Please filter the data down to the lines that include the word "image" and copy them.

= Source data =
____

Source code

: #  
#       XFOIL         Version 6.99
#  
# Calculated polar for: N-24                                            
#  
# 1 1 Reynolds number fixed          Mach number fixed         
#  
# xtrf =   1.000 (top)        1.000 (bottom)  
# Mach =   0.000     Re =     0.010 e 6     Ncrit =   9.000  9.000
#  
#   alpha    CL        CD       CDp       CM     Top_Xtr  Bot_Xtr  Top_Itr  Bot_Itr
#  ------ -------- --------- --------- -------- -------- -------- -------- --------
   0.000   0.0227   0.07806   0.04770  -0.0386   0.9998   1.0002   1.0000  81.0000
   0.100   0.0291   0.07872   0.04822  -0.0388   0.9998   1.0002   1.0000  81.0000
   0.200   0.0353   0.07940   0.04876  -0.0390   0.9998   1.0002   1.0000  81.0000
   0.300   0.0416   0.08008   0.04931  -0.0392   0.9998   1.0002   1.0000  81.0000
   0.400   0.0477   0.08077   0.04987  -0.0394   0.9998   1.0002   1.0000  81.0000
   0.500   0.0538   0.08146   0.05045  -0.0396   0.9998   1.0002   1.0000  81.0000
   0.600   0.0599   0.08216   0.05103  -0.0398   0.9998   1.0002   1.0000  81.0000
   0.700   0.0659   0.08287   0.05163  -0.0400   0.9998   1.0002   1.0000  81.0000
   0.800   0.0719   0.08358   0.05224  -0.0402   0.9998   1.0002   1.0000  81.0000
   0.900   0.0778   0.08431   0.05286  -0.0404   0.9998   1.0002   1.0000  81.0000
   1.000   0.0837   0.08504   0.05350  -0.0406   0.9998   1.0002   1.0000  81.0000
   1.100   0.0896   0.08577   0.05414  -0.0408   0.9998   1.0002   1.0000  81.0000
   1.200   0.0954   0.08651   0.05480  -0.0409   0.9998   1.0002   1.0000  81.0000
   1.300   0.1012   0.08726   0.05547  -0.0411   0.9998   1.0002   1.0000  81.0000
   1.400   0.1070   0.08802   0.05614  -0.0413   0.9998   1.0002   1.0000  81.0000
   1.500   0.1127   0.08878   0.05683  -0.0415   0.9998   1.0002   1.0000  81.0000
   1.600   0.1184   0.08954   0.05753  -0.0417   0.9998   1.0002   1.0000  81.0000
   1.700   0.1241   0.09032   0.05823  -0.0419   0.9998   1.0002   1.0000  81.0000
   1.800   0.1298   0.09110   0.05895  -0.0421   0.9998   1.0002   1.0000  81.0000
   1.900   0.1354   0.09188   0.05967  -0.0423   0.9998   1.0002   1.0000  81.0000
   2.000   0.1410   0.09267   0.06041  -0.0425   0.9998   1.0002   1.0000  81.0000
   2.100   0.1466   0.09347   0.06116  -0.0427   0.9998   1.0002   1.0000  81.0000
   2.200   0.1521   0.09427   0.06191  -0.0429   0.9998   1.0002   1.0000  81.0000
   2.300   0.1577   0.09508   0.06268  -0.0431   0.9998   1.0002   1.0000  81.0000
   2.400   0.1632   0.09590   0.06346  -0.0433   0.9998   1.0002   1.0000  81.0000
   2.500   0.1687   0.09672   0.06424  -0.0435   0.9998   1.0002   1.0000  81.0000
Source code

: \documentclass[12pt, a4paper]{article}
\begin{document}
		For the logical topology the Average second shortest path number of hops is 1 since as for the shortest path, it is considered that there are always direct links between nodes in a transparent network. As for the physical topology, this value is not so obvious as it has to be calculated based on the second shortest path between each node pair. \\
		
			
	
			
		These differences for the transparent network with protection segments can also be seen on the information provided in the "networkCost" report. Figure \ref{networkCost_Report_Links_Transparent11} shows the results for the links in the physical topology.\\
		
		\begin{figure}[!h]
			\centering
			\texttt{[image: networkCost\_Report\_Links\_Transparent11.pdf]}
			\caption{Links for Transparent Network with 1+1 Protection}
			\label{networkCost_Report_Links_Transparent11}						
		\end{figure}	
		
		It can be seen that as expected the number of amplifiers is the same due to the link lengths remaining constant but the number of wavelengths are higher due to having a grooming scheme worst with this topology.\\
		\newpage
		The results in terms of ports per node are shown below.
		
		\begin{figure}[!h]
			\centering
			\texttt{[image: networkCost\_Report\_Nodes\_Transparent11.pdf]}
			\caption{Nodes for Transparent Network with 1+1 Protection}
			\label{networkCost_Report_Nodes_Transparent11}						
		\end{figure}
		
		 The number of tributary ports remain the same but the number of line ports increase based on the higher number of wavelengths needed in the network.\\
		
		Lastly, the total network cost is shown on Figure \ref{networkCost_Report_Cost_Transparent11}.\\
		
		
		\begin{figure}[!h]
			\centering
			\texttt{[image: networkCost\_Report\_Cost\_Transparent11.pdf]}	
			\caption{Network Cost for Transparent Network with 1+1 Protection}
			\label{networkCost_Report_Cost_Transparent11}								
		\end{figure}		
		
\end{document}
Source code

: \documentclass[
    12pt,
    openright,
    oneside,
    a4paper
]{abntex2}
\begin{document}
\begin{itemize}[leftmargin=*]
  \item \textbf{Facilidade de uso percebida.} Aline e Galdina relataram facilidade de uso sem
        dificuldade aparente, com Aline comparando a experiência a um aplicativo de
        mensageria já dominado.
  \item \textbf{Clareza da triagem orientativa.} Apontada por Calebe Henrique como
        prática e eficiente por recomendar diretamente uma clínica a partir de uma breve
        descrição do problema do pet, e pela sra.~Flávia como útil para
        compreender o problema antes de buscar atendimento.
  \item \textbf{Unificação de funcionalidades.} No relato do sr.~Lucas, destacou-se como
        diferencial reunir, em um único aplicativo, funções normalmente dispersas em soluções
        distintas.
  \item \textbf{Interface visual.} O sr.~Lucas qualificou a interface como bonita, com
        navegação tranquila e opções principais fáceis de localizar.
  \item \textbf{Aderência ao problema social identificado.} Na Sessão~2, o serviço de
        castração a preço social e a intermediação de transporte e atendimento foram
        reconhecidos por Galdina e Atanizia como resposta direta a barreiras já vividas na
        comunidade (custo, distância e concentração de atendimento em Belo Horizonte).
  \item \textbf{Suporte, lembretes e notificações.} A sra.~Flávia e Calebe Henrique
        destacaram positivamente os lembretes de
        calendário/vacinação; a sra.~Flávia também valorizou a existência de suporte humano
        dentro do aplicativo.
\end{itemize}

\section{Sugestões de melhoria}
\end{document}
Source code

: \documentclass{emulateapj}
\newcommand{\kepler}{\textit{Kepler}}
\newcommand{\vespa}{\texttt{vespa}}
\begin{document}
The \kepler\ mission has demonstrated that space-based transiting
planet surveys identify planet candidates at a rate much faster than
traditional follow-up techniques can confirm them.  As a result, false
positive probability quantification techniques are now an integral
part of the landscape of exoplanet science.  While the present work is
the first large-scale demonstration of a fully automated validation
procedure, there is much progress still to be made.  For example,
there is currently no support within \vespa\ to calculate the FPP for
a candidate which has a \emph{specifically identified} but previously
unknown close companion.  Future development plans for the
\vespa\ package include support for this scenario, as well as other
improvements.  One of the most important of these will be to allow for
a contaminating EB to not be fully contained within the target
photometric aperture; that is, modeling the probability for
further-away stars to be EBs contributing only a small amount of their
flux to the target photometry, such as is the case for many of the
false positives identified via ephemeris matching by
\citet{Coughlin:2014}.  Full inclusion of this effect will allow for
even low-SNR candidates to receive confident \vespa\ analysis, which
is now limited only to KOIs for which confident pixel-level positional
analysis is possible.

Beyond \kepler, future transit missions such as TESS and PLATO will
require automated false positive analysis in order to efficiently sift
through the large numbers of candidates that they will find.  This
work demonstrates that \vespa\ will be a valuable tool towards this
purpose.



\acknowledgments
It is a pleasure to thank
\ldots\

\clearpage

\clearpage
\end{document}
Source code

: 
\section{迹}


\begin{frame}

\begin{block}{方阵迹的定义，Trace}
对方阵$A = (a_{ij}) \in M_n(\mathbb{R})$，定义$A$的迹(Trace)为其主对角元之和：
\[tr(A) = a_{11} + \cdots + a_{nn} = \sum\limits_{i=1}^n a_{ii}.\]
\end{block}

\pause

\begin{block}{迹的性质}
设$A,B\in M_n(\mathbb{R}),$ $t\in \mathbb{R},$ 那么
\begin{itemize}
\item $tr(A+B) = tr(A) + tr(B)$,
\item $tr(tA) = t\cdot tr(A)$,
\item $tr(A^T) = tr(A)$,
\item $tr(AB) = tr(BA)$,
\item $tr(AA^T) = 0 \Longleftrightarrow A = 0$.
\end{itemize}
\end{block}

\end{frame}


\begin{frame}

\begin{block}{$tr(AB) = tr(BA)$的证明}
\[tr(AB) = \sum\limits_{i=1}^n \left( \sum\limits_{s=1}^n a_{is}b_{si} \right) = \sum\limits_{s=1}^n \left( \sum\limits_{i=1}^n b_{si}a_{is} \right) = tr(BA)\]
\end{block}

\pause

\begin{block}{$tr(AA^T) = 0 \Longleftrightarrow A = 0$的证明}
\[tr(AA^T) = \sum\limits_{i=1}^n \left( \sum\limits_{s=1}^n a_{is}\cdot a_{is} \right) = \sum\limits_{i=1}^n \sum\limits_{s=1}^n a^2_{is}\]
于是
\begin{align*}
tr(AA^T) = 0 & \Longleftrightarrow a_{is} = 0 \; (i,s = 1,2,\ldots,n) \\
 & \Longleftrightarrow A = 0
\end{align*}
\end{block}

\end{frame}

____

= ANSWER BELOW =
			\texttt{[image: networkCost\_Report\_Links\_Transparent11.pdf]}
			\texttt{[image: networkCost\_Report\_Nodes\_Transparent11.pdf]}
			\texttt{[image: networkCost\_Report\_Cost\_Transparent11.pdf]}	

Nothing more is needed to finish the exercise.